Despite these revelations, many survivors criticised the report for shifting the bulk of blame onto women’s families and the children's fathers, with institutions seen as only a secondary force. Still, Prime Minister Micheál Martin issued a full apology: “The shame was not theirs — it was ours.”
The Bon Secours order later admitted that children were buried improperly. “We failed to respect the inherent dignity of the women and children,” said Sister Eileen O’Connor. “We failed to offer them the compassion that they so badly needed.”
A dig for the truth
In 2017, test excavations confirmed what Corless had long believed: the septic tank contained the commingled remains of infants and young children. The site was finally earmarked for a full forensic excavation, which began in July 2025.
Dig director Daniel MacSweeney, who previously worked with the Red Cross identifying victims in conflict zones, said the work ahead is daunting.
“We cannot underestimate the complexity of the task before us,” he said. “The age of the remains, the location of the burials, the dearth of information about these children and their lives.”
Roughly 100 people from around the world have already provided DNA samples, hoping to identify long-lost siblings or children.
But not everyone in Tuam supports the effort. Some residents argue the site should be left undisturbed, citing years of prayers and memorial services already held there.
Still, for those like Corrigan, the excavation marks the beginning of long overdue recognition.
“They were denied dignity in life, and they were denied dignity and respect in death,” she said. “So we’re hoping that today maybe will be the start of hearing them because I think they’ve been crying for an awful long time to be heard.”
Timeline: Tracing the tragedy at Tuam
- 1846 – The Tuam workhouse is established on six acres of land to house up to 800 destitute people.
- 1921 – A mother and baby home is opened in a former workhouse in Glenamaddy, County Galway. It is operated by the Bon Secours Sisters, a Catholic religious order.
- 1922–23 – British soldiers occupy the home during the Irish Civil War. In 1923, six anti-Treaty IRA members are executed there.
- 1925 – The Glenamaddy facility is shut down and relocated to the repurposed Tuam workhouse, which becomes the Tuam Mother and Baby Home.
- 1961 – The Tuam institution is closed.
- 1970s – Two boys discover bones in an underground chamber at the derelict site. Locals, believing the remains were from the famine era, create a small memorial.
- 2012 – Historian Catherine Corless publishes findings in the Journal of the Old Tuam Society, revealing hundreds of children died at the home. She later uncovers 796 death records without any burial entries, linking the earlier bone discovery to a disused septic tank.
- May 2014 – The Irish Mail reports nearly 800 missing infant deaths at Tuam, suggesting many may be buried in the old sewage system. The report sparks global outrage.
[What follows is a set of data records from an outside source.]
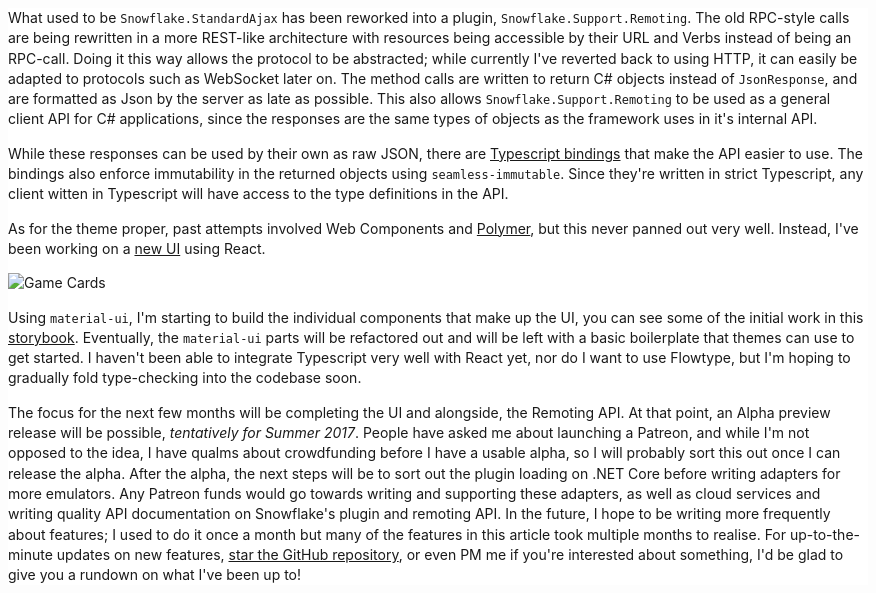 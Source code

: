 What used to be `Snowflake.StandardAjax` has been reworked into a plugin, `Snowflake.Support.Remoting`. The old RPC-style calls are being rewritten in a more REST-like architecture with resources being accessible by their URL and Verbs instead of being an RPC-call. Doing it this way allows the protocol to be abstracted; while currently I've reverted back to using HTTP, it can easily be adapted to protocols such as WebSocket later on. The method calls are written to return C# objects instead of `JsonResponse`, and are formatted as Json by the server as late as possible. This also allows `Snowflake.Support.Remoting` to be used as a general client API for C# applications, since the responses are the same types of objects as the framework uses in it's internal API. 

While these responses can be used by their own as raw JSON, there are [Typescript bindings](https://github.com/SnowflakePowered/snowflake/tree/remoting/js/snowflake-remoting) that make the API easier to use. The bindings also enforce immutability in the returned objects using `seamless-immutable`. Since they're written in strict Typescript, any client witten in Typescript will have access to the type definitions in the API.

As for the theme proper, past attempts involved Web Components and [Polymer](https://github.com/SnowflakePowered/theme-paper-snowflake), but this never panned out very well. Instead, I've been working on a [new UI](https://github.com/SnowflakePowered/snowflake/tree/remoting/js/snowflake-react-boilerplate) using React.

![Game Cards](http://i.imgur.com/EO1mwDO.gif)

Using `material-ui`, I'm starting to build the individual components that make up the UI, you can see some of the initial work in this [storybook](http://snowflakepowe.red/storybook-static). Eventually, the `material-ui` parts will be refactored out and will be left with a basic boilerplate that themes can use to get started. I haven't been able to integrate Typescript very well with React yet, nor do I want to use Flowtype, but I'm hoping to gradually fold type-checking into the codebase soon. 

The focus for the next few months will be completing the UI and alongside, the Remoting API. At that point, an Alpha preview release will be possible, *tentatively for Summer 2017*. People have asked me about launching a Patreon, and while I'm not opposed to the idea, I have qualms about crowdfunding before I have a usable alpha, so I will probably sort this out once I can release the alpha. After the alpha, the next steps will be to sort out the plugin loading on .NET Core before writing adapters for more emulators. Any Patreon funds would go towards writing and supporting these adapters, as well as cloud services and writing quality API documentation on Snowflake's plugin and remoting API. In the future, I hope to be writing more frequently about features; I used to do it once a month but many of the features in this article took multiple months to realise. For up-to-the-minute updates on new features, [star the GitHub repository](https://github.com/SnowflakePowered/snowflake), or even PM me if you're interested about something, I'd be glad to give you a rundown on what I've been up to!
- June 2014 – The Irish government announces a broad inquiry into mother and baby homes, including Tuam.
- February 2015 – A formal Commission of Investigation into Mother and Baby Homes is launched.
- March 2017 – Excavations confirm large numbers of infant remains in underground chambers. DNA testing shows the children ranged in age from 35 weeks gestation to three years old.
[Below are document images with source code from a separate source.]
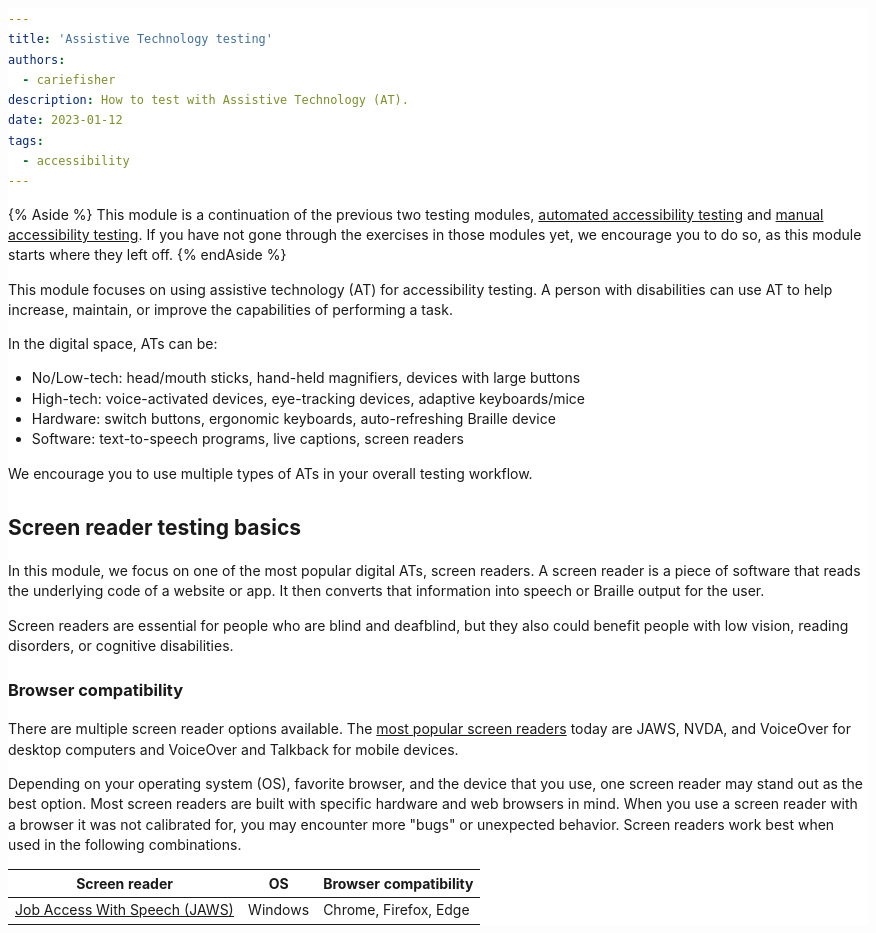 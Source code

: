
 ```yaml
---
title: 'Assistive Technology testing'
authors:
  - cariefisher
description: How to test with Assistive Technology (AT).
date: 2023-01-12
tags:
  - accessibility
---
```


{% Aside %}
This module is a continuation of the previous two testing modules, [automated accessibility testing](/learn/accessibility/automated-test/) and [manual accessibility testing](/learn/accessibility/manual-test/). If you have not gone through the exercises in those modules yet, we encourage you to do so, as this module starts where they left off.
{% endAside %}

This module focuses on using assistive technology (AT) for accessibility testing. A person with disabilities can use AT to help increase, maintain, or improve the capabilities of performing a task.

In the digital space, ATs can be:

* No/Low-tech: head/mouth sticks, hand-held magnifiers, devices with large buttons
* High-tech: voice-activated devices, eye-tracking devices, adaptive keyboards/mice
* Hardware: switch buttons, ergonomic keyboards, auto-refreshing Braille device
* Software: text-to-speech programs, live captions, screen readers

We encourage you to use multiple types of ATs in your overall testing workflow.

## Screen reader testing basics

In this module, we focus on one of the most popular digital ATs, screen readers. A screen reader is a piece of software that reads the underlying code of a website or app. It then converts that information into speech or Braille output for the user.

Screen readers are essential for people who are blind and deafblind, but they also could benefit people with low vision, reading disorders, or cognitive disabilities.

### Browser compatibility

There are multiple screen reader options available. The [most popular screen readers](https://webaim.org/projects/screenreadersurvey9) today are JAWS, NVDA, and VoiceOver for desktop computers and VoiceOver and Talkback for mobile devices.

Depending on your operating system (OS), favorite browser, and the device that you use, one screen reader may stand out as the best option. Most screen readers are  built with specific hardware and web browsers in mind. When you use a screen reader with a browser it was not calibrated for, you may encounter more "bugs" or unexpected behavior. Screen readers work best when used in the following combinations.

<div class="table-wrapper scrollbar">
  <table>
    <thead>
          <tr>
        <th>Screen reader</th>
        <th>OS</th>
        <th>Browser compatibility</th>
          </tr>
    </thead>
    <tbody>
          <tr>
             <td><a href="https://www.freedomscientific.com/products/software/jaws">Job Access With Speech (JAWS)</a></td>
             <td>Windows</td>
             <td>Chrome, Firefox, Edge</td>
- 2018 – The government pledges a full forensic excavation and plans new legislation to recover and potentially identify remains.
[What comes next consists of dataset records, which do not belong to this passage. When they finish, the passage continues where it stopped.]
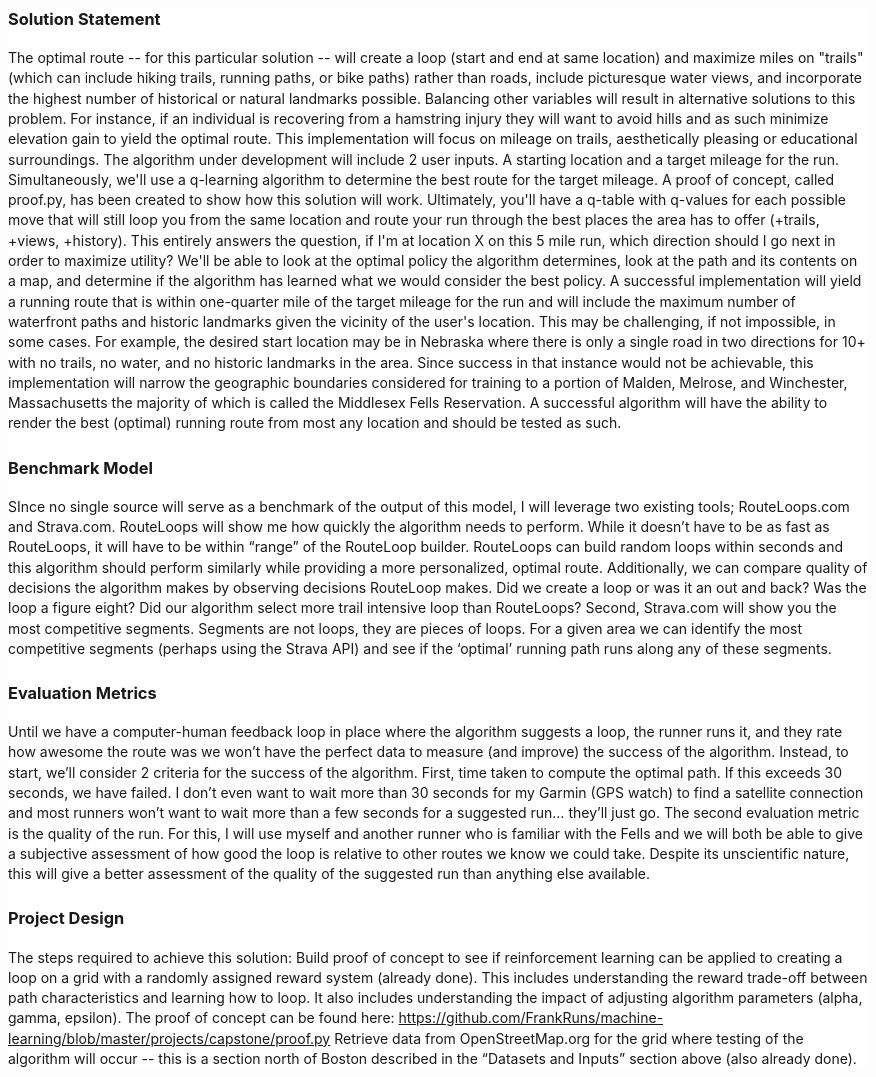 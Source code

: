 ### Solution Statement
The optimal route -- for this particular solution -- will create a loop (start and end at same location) and maximize miles on "trails" (which can include hiking trails, running paths, or bike paths) rather than roads, include picturesque water views, and incorporate the highest number of historical or natural landmarks possible. Balancing other variables will result in alternative solutions to this problem. For instance, if an individual is recovering from a hamstring injury they will want to avoid hills and as such minimize elevation gain to yield the optimal route. This implementation will focus on mileage on trails, aesthetically pleasing or educational surroundings.
The algorithm under development will include 2 user inputs. A starting location and a target mileage for the run. Simultaneously, we'll use a q-learning algorithm to determine the best route for the target mileage. A proof of concept, called proof.py, has been created to show how this solution will work. 
Ultimately, you'll have a q-table with q-values for each possible move that will still loop you from the same location and route your run through the best places the area has to offer (+trails, +views, +history). This entirely answers the question, if I'm at location X on this 5 mile run, which direction should I go next in order to maximize utility? We'll be able to look at the optimal policy the algorithm determines, look at the path and its contents on a map, and determine if the algorithm has learned what we would consider the best policy. 
A successful implementation will yield a running route that is within one-quarter mile of the target mileage for the run and will include the maximum number of waterfront paths and historic landmarks given the vicinity of the user's location. This may be challenging, if not impossible, in some cases. For example, the desired start location may be in Nebraska where there is only a single road in two directions for 10+ with no trails, no water, and no historic landmarks in the area. Since success in that instance would not be achievable, this implementation will narrow the geographic boundaries considered for training to a portion of Malden, Melrose, and Winchester, Massachusetts the majority of which is called the Middlesex Fells Reservation. A successful algorithm will have the ability to render the best (optimal) running route from most any location and should be tested as such.
### Benchmark Model
SInce no single source will serve as a benchmark of the output of this model, I will leverage two existing tools; RouteLoops.com and Strava.com. RouteLoops will show me how quickly the algorithm needs to perform. While it doesn’t have to be as fast as RouteLoops, it will have to be within “range” of the RouteLoop builder. RouteLoops can build random loops within seconds and this algorithm should perform similarly while providing a more personalized, optimal route. Additionally, we can compare quality of decisions the algorithm makes by observing decisions RouteLoop makes. Did we create a loop or was it an out and back? Was the loop a figure eight? Did our algorithm select more trail intensive loop than RouteLoops?
Second, Strava.com will show you the most competitive segments. Segments are not loops, they are pieces of loops. For a given area we can identify the most competitive segments (perhaps using the Strava API) and see if the ‘optimal’ running path runs along any of these segments. 
### Evaluation Metrics
Until we have a computer-human feedback loop in place where the algorithm suggests a loop, the runner runs it, and they rate how awesome the route was we won’t have the perfect data to measure (and improve) the success of the algorithm. Instead, to start, we’ll consider 2 criteria for the success of the algorithm.
First, time taken to compute the optimal path. If this exceeds 30 seconds, we have failed. I don’t even want to wait more than 30 seconds for my Garmin (GPS watch) to find a satellite connection and most runners won’t want to wait more than a few seconds for a suggested run… they’ll just go. The second evaluation metric is the quality of the run. For this, I will use myself and another runner who is familiar with the Fells and we will both be able to give a subjective assessment of how good the loop is relative to other routes we know we could take. Despite its unscientific nature, this will give a better assessment of the quality of the suggested run than anything else available.
### Project Design
The steps required to achieve this solution:
Build proof of concept to see if reinforcement learning can be applied to creating a loop on a grid with a randomly assigned reward system (already done). This includes understanding the reward trade-off between path characteristics and learning how to loop. It also includes understanding the impact of adjusting algorithm parameters (alpha, gamma, epsilon). The proof of concept can be found here: https://github.com/FrankRuns/machine-learning/blob/master/projects/capstone/proof.py 
Retrieve data from OpenStreetMap.org for the grid where testing of the algorithm will occur -- this is a section north of Boston described in the “Datasets and Inputs” section above (also already done).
- October 2018 – Official approval is given for a complete excavation. Estimated costs range from €6 million to €13 million.
- January 2021 – The commission’s final report finds that around 9,000 children died in 18 institutions, including Tuam, between 1922 and 1998. Taoiseach Micheál Martin issues a formal apology.
- 2022 – The Institutional Burials Act is passed, allowing legal excavation and identification of remains at sites like Tuam.
- 2023 – A special directorate is established to manage the Tuam exhumation process.
- June 11, 2025 – The site is secured, and preparatory work for excavation begins.
- July 14, 2025 – The official exhumation begins, with teams working to recover and identify the remains of the children buried at Tuam.